Yes, the Patient Safety Rule requires that a PSO must have written policies and procedures that address PSWP security management, control, monitoring, and assessment. A PSO must secure PSWP in conformance with the policies and procedures. These requirements must be met at all times and at any location at which the PSO, or its contractors and subcontractors receive, access, or handle patient safety work product. The Patient Safety Rule does not establish security requirements that providers or their contractors must meet. A provider can determine the security requirements that apply to its workforce and its contractors.
To the extent that PSWP contains protected health information (as defined by the HIPAA Rules) and is subject to the HIPAA Security Rule, a HIPAA-covered provider and its business associates, such a PSO or their contractors, would be required to comply with the HIPAA Security Rule.
If a PSO or a provider intends to contract with a software developer or vendor, what should be considered?

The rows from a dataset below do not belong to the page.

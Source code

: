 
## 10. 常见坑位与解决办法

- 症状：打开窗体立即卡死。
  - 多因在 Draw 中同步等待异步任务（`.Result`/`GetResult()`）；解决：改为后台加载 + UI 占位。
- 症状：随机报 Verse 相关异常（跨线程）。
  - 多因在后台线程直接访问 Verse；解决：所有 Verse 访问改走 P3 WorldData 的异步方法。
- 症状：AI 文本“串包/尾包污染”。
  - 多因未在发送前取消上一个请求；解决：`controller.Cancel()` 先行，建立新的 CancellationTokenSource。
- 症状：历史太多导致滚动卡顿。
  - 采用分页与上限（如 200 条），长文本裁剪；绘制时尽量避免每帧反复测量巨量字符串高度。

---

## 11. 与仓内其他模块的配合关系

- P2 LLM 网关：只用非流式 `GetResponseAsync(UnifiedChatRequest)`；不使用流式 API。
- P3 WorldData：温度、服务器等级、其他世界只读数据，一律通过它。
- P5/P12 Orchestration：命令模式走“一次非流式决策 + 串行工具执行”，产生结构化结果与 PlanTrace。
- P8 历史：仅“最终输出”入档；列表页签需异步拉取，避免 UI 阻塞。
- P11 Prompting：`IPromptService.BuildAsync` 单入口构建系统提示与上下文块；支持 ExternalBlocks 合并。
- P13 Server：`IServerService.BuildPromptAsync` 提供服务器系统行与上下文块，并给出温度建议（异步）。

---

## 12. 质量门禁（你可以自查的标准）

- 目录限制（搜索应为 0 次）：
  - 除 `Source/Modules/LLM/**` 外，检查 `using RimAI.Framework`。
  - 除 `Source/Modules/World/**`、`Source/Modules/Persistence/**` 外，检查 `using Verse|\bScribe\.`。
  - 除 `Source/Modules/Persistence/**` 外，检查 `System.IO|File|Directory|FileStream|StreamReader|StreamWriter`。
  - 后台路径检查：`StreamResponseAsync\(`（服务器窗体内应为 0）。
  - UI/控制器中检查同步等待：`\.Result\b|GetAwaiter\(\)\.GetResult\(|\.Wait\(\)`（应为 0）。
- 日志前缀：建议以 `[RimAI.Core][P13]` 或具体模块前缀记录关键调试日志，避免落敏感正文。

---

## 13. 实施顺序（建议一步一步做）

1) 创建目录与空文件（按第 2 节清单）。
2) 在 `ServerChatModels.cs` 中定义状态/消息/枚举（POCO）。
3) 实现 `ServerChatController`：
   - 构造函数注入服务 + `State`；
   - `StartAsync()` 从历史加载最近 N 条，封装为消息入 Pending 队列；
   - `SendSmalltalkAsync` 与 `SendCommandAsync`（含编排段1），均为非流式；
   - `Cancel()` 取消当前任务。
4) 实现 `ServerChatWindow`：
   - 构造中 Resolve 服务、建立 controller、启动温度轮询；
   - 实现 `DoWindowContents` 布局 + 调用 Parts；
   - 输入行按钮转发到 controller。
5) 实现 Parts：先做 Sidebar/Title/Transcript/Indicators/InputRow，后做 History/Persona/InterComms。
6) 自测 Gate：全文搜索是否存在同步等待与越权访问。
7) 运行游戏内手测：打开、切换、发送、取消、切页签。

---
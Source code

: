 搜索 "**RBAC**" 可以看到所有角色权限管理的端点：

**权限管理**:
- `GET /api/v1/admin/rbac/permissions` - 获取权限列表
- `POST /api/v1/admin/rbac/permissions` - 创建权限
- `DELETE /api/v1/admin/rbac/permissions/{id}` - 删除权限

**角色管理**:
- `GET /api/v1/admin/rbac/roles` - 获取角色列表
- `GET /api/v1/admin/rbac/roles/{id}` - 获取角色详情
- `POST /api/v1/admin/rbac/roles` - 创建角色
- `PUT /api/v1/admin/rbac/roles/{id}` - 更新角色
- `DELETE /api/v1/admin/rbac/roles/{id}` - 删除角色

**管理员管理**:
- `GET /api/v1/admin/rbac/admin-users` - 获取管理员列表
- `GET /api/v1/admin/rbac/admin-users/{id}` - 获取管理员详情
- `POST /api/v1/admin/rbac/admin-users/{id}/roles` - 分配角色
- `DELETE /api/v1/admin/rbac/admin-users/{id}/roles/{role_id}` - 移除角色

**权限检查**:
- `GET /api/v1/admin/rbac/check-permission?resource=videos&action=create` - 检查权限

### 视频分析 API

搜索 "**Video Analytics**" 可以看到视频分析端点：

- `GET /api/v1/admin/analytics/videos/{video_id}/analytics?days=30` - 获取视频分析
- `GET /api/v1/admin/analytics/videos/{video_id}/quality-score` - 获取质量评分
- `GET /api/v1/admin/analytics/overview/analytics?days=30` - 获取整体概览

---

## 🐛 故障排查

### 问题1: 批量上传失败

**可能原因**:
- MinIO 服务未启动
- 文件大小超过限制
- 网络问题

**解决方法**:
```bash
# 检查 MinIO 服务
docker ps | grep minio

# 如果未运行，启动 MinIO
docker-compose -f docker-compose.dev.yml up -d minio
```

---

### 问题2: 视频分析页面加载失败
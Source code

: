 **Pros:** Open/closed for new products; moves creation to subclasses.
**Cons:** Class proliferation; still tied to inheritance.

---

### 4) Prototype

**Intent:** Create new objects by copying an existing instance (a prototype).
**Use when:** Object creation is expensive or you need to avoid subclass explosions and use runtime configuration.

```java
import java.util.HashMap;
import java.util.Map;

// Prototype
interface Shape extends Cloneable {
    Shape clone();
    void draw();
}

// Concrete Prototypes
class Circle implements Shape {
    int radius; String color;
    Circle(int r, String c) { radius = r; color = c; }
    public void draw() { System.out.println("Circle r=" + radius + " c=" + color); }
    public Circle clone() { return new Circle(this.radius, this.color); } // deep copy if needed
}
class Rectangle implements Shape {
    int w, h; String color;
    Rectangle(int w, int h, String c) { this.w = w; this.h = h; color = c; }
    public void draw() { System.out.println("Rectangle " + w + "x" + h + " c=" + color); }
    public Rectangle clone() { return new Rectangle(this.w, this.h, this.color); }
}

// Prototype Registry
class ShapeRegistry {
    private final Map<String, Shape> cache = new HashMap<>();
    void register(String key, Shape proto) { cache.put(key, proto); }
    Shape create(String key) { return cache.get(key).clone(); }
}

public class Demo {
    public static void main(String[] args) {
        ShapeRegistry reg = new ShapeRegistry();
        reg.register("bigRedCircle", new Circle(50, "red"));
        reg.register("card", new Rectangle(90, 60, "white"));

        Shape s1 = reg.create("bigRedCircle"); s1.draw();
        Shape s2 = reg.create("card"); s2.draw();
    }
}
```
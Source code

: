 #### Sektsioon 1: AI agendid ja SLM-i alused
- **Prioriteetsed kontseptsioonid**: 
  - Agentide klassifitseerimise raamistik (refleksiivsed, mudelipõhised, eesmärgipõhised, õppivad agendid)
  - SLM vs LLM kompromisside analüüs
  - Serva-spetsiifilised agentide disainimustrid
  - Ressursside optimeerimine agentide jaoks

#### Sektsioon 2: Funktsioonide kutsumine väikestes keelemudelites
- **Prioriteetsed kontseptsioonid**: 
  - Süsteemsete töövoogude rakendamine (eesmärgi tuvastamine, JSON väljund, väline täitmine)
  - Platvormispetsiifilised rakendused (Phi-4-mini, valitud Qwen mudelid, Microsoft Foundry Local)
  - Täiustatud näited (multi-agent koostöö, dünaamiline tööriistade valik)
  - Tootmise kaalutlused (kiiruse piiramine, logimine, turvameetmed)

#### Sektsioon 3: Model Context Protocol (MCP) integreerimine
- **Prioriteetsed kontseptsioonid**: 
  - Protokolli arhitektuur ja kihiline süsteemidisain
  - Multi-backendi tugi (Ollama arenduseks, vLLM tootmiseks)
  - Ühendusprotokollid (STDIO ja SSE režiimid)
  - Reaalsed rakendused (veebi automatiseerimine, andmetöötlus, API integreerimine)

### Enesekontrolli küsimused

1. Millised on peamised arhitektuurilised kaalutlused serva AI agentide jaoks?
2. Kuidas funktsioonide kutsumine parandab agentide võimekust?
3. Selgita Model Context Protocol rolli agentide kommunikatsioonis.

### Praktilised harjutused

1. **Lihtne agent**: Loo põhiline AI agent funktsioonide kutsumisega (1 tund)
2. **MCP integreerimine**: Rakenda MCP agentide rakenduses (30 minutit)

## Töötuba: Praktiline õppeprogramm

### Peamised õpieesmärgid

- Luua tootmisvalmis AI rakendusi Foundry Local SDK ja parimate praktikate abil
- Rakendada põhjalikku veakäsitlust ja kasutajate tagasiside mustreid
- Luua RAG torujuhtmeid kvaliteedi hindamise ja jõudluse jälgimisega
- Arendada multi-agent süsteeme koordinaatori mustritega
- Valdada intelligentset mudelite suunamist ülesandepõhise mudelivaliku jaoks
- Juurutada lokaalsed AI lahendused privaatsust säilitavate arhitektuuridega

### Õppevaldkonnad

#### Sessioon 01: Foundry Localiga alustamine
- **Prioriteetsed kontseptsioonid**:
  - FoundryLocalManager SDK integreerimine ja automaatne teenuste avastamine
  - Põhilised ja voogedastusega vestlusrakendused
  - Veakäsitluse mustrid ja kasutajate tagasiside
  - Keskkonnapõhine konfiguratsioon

The contracting parties should consult legal counsel as appropriate and carefully consider all of the areas that are related to compliance with the Patient Safety Rule and any relevant HIPAA requirements (for example, when PSWP contains protected health information [as defined by the HIPAA rules] and HIPAA is applicable). Examples of issues to consider include: determine in advance the potential disclosures that need to be made; ensure that anticipated disclosures are permissible and that appropriate delegations for disclosure are made; identify the contractors who will hold PSWP and specify the required security protections for PSWP; identify the individuals who need access to the PSWP, limit access to PSWP to those individuals, and specify training requirements for those individuals regarding applicable requirements of the Patient Safety Rule.
Yes. While a software developer or vendor cannot itself become listed as a PSO, it can create a component organization that can become a PSO.
The Patient Safety Rule provides two options: an existing organization can
- create a separate legal organization or
- designate a unit or division of the existing organization, either of which may seek listing as a PSO.
Whichever approach is used, a component organization that becomes a PSO must meet the requirements that apply to all PSOs, and additional requirements that apply specifically to components (for example, a PSO that is a component organization must establish the equivalent of a firewall between itself and its parent organization). (See Patient Safety Rule Section 3.102(c).)